▶ **Work order**
Working from the records below, repeat exactly the lines starting at the line that contains "Per esempi di" and ending at the line that contains "avvio di applicazioni.|", inclusive.

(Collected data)
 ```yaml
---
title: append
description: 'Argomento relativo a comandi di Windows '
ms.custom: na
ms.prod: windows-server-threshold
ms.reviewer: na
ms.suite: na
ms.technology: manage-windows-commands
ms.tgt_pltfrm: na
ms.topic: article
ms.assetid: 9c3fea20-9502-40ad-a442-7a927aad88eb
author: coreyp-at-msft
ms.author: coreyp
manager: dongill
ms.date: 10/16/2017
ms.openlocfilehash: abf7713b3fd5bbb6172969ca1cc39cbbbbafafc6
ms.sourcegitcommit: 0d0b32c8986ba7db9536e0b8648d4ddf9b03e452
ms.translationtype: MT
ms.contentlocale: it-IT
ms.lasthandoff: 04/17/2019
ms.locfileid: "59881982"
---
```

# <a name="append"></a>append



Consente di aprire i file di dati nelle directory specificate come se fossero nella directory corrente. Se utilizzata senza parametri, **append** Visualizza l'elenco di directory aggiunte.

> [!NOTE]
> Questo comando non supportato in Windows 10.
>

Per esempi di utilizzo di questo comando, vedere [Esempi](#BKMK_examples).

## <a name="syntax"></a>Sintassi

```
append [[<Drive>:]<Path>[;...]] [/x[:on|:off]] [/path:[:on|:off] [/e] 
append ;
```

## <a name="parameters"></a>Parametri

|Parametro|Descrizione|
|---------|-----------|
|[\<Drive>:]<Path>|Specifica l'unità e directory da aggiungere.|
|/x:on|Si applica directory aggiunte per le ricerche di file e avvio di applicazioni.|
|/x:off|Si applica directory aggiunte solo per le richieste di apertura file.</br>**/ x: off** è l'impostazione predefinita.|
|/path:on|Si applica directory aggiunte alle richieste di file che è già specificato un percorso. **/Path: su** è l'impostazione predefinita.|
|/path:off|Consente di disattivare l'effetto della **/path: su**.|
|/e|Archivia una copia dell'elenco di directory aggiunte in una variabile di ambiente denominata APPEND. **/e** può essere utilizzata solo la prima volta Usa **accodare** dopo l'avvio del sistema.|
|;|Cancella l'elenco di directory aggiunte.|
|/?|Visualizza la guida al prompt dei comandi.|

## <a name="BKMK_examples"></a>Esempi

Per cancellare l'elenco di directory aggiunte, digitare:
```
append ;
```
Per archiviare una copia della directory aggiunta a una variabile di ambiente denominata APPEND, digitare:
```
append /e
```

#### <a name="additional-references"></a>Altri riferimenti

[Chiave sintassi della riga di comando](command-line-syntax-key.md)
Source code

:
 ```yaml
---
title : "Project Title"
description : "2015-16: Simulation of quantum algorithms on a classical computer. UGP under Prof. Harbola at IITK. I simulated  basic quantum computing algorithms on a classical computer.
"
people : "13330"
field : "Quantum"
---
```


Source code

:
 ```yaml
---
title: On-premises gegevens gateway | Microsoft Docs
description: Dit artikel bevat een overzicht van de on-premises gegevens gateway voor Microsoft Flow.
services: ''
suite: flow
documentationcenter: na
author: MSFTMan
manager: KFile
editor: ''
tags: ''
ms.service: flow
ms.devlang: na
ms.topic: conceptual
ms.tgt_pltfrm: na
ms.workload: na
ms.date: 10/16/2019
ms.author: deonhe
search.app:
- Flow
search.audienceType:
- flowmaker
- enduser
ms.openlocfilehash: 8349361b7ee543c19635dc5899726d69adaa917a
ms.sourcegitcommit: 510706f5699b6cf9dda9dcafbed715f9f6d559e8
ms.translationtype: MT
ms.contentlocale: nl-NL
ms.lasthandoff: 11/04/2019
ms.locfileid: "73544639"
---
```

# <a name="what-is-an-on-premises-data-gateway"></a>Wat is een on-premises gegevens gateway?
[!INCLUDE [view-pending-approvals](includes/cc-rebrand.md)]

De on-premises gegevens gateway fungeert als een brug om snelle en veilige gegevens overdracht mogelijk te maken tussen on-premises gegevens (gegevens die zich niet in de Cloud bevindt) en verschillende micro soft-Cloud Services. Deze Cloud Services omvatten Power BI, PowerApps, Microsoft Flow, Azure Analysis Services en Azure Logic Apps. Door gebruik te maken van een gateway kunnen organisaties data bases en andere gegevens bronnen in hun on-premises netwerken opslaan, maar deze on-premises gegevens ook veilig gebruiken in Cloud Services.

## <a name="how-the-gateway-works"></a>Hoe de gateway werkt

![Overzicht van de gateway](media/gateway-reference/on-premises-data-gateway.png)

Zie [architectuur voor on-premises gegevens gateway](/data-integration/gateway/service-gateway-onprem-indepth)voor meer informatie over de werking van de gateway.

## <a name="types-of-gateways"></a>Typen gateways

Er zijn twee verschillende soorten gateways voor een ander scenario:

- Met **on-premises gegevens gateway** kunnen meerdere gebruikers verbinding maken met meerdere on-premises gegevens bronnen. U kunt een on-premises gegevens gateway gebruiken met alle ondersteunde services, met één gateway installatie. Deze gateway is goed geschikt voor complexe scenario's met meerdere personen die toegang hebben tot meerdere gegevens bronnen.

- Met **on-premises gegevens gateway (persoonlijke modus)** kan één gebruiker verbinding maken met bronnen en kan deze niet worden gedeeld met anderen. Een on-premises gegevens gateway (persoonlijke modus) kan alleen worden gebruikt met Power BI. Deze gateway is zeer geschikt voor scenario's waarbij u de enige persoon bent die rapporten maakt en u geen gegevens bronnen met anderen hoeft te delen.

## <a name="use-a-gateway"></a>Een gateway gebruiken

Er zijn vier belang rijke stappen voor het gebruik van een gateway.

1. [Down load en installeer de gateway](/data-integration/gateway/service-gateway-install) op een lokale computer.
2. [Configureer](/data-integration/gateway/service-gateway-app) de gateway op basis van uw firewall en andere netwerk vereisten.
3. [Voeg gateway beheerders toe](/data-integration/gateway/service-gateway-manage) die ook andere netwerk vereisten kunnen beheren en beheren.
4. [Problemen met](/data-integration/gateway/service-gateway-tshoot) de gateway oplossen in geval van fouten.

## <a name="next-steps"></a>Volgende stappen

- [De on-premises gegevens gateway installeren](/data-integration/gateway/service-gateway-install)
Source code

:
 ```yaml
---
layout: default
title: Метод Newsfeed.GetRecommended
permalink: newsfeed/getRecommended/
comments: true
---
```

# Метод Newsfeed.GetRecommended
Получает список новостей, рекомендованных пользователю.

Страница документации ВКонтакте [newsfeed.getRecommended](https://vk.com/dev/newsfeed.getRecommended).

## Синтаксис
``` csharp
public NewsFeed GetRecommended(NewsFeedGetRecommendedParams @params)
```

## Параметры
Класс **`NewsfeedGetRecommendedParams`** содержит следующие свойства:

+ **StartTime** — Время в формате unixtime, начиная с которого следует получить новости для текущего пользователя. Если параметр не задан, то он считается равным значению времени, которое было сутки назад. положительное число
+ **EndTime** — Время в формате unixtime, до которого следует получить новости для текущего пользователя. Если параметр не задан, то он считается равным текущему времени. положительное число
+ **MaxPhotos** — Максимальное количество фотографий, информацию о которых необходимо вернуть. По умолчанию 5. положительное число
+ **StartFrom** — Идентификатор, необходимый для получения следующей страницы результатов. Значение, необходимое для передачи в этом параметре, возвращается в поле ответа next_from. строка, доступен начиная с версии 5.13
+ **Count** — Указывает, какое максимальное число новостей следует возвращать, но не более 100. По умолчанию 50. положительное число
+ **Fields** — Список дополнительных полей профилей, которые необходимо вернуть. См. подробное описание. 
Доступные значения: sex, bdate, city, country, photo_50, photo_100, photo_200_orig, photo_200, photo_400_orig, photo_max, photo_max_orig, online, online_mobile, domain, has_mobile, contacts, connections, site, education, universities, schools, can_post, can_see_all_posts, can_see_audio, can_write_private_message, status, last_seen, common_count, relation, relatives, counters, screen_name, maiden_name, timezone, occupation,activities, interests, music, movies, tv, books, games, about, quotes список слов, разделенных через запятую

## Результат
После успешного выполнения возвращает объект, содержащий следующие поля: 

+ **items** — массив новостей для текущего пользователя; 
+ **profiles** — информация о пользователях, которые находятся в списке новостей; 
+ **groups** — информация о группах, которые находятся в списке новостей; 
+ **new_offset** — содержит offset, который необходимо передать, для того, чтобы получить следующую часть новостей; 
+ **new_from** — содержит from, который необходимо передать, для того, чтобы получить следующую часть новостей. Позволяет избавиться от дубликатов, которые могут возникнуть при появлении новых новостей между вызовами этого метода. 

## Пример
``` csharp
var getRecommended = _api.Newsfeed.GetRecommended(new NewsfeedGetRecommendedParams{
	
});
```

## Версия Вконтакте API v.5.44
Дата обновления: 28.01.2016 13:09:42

▶ **Result of the exercise**
Per esempi di utilizzo di questo comando, vedere [Esempi](#BKMK_examples).

## <a name="syntax"></a>Sintassi

```
append [[<Drive>:]<Path>[;...]] [/x[:on|:off]] [/path:[:on|:off] [/e] 
append ;
```

## <a name="parameters"></a>Parametri

|Parametro|Descrizione|
|---------|-----------|
|[\<Drive>:]<Path>|Specifica l'unità e directory da aggiungere.|
|/x:on|Si applica directory aggiunte per le ricerche di file e avvio di applicazioni.|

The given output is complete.